> What is required
Search the records below for "Listing"; copy each line that has it.

______________________________

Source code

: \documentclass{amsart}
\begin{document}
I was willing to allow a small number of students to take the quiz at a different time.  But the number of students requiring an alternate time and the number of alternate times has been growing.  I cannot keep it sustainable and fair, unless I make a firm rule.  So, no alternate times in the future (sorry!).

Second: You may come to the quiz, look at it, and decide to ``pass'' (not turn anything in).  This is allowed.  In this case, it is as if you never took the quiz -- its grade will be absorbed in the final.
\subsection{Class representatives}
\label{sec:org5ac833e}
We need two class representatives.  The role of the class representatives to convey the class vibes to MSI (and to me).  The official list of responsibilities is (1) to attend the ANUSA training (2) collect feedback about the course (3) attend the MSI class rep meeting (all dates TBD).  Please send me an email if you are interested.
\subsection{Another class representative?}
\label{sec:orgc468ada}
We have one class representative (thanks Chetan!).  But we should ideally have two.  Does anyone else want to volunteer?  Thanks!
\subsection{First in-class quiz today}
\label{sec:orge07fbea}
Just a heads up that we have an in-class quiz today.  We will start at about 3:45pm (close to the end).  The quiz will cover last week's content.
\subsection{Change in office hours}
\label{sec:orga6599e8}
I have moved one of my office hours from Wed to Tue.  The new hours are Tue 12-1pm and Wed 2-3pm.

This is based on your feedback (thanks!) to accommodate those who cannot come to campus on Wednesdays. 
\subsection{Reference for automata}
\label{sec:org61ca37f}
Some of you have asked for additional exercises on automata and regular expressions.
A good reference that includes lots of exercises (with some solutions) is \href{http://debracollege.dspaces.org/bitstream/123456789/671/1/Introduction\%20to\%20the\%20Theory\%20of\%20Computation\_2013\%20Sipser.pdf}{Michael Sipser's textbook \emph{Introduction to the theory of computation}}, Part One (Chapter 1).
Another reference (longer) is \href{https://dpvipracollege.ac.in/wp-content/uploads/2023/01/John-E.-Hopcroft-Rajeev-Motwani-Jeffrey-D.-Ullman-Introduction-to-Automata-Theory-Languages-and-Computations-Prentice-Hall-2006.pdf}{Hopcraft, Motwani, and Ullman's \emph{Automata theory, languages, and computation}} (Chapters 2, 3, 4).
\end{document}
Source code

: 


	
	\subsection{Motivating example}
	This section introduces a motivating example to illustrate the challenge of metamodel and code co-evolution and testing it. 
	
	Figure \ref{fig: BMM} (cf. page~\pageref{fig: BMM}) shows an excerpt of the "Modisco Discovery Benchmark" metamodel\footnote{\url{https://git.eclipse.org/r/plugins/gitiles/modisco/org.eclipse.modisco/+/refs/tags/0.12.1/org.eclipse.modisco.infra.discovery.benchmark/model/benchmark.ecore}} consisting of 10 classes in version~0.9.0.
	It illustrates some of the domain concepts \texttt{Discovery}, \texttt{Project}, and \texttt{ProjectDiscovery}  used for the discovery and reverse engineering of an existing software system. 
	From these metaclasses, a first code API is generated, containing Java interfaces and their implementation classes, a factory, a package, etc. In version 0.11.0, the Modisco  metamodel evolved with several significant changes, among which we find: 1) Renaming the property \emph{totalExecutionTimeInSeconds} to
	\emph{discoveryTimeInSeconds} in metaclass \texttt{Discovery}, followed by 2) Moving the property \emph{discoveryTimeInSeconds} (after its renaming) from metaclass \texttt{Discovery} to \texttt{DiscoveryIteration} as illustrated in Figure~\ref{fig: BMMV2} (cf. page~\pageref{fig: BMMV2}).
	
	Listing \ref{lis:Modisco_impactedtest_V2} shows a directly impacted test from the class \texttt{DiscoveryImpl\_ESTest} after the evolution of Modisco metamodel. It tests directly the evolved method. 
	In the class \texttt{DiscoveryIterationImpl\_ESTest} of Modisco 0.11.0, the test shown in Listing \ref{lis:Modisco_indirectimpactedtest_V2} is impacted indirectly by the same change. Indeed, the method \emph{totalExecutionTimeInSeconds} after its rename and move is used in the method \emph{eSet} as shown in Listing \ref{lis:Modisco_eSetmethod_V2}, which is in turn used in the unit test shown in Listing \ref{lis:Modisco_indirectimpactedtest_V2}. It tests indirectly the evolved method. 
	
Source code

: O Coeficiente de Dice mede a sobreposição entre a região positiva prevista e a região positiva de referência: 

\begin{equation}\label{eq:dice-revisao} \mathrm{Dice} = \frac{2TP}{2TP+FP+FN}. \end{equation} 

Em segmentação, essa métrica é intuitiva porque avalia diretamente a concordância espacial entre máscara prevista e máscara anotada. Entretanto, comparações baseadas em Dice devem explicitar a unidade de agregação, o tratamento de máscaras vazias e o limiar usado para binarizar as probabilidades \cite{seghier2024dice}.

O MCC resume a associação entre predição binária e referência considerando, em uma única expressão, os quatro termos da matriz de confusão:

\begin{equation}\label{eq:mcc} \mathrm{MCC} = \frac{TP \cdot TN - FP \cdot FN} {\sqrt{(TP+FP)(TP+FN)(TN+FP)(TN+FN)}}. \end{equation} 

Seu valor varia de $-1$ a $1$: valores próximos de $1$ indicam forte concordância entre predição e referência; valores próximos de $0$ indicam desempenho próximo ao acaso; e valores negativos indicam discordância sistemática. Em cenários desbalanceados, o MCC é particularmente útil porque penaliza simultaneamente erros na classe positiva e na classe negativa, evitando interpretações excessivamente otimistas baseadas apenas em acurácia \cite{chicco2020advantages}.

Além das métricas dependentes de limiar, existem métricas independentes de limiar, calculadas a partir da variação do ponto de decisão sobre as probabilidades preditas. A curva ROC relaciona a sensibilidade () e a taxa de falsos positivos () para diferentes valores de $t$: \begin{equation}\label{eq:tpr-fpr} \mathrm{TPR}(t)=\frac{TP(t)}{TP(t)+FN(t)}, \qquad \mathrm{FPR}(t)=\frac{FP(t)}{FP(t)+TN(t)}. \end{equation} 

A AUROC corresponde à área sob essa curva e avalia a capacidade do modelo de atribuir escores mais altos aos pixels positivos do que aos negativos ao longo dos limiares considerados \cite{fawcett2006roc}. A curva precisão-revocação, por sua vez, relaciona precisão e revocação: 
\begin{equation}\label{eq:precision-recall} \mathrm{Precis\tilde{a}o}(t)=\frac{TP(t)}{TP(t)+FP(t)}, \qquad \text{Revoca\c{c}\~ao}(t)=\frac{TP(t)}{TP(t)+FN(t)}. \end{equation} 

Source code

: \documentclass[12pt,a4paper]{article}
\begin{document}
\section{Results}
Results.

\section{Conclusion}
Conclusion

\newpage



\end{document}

______________________________

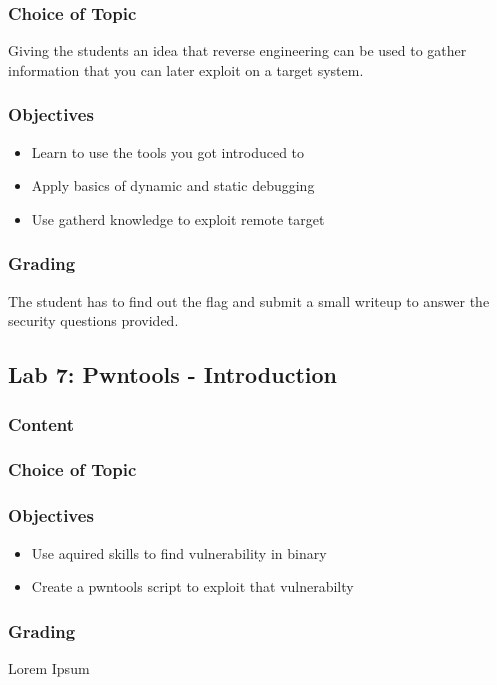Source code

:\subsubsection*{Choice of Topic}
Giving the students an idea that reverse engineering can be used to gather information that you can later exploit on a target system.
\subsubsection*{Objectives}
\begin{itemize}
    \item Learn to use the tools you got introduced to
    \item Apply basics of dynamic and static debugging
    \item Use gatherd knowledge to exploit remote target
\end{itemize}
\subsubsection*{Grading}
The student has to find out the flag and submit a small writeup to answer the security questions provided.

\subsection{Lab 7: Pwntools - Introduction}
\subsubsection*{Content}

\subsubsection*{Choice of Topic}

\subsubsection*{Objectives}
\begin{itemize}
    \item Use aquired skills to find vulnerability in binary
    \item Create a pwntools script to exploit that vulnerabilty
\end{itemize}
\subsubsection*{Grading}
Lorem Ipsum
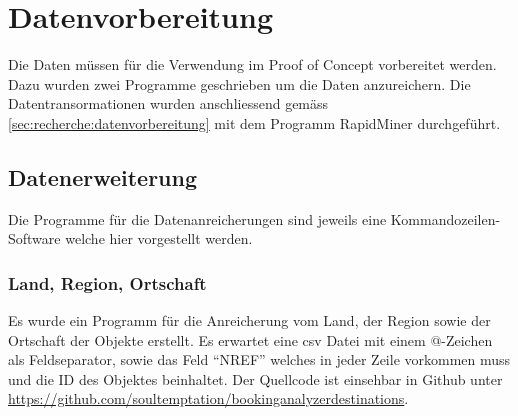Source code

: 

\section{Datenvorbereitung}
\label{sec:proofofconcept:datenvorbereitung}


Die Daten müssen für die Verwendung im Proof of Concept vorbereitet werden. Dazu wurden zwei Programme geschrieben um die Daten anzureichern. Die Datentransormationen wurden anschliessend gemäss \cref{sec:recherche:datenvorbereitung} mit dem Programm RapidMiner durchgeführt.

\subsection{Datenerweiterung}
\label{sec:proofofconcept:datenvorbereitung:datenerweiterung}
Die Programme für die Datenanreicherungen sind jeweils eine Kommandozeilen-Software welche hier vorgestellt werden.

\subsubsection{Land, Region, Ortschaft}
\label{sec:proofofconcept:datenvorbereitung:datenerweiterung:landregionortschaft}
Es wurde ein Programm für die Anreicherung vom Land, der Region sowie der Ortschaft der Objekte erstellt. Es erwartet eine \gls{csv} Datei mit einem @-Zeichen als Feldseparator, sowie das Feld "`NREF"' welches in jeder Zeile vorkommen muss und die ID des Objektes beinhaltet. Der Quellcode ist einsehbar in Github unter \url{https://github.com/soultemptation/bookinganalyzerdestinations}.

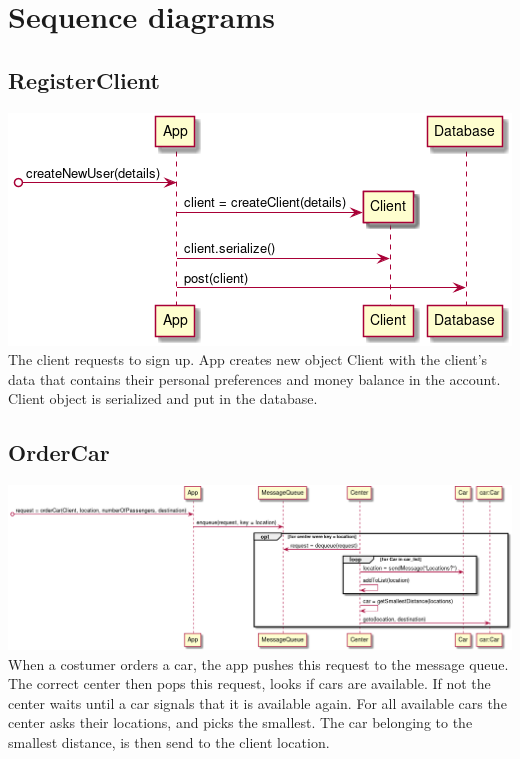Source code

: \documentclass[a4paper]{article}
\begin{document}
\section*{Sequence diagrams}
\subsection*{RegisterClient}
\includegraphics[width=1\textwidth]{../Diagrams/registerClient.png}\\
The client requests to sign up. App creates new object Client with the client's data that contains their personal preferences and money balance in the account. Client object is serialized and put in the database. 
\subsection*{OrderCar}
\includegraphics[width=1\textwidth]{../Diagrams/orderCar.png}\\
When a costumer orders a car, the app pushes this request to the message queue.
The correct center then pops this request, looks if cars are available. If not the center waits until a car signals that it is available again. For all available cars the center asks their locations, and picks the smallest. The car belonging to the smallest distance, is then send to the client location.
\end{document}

______________________________

> Answer to this exercise
	Listing \ref{lis:Modisco_impactedtest_V2} shows a directly impacted test from the class \texttt{DiscoveryImpl\_ESTest} after the evolution of Modisco metamodel. It tests directly the evolved method. 
	In the class \texttt{DiscoveryIterationImpl\_ESTest} of Modisco 0.11.0, the test shown in Listing \ref{lis:Modisco_indirectimpactedtest_V2} is impacted indirectly by the same change. Indeed, the method \emph{totalExecutionTimeInSeconds} after its rename and move is used in the method \emph{eSet} as shown in Listing \ref{lis:Modisco_eSetmethod_V2}, which is in turn used in the unit test shown in Listing \ref{lis:Modisco_indirectimpactedtest_V2}. It tests indirectly the evolved method. 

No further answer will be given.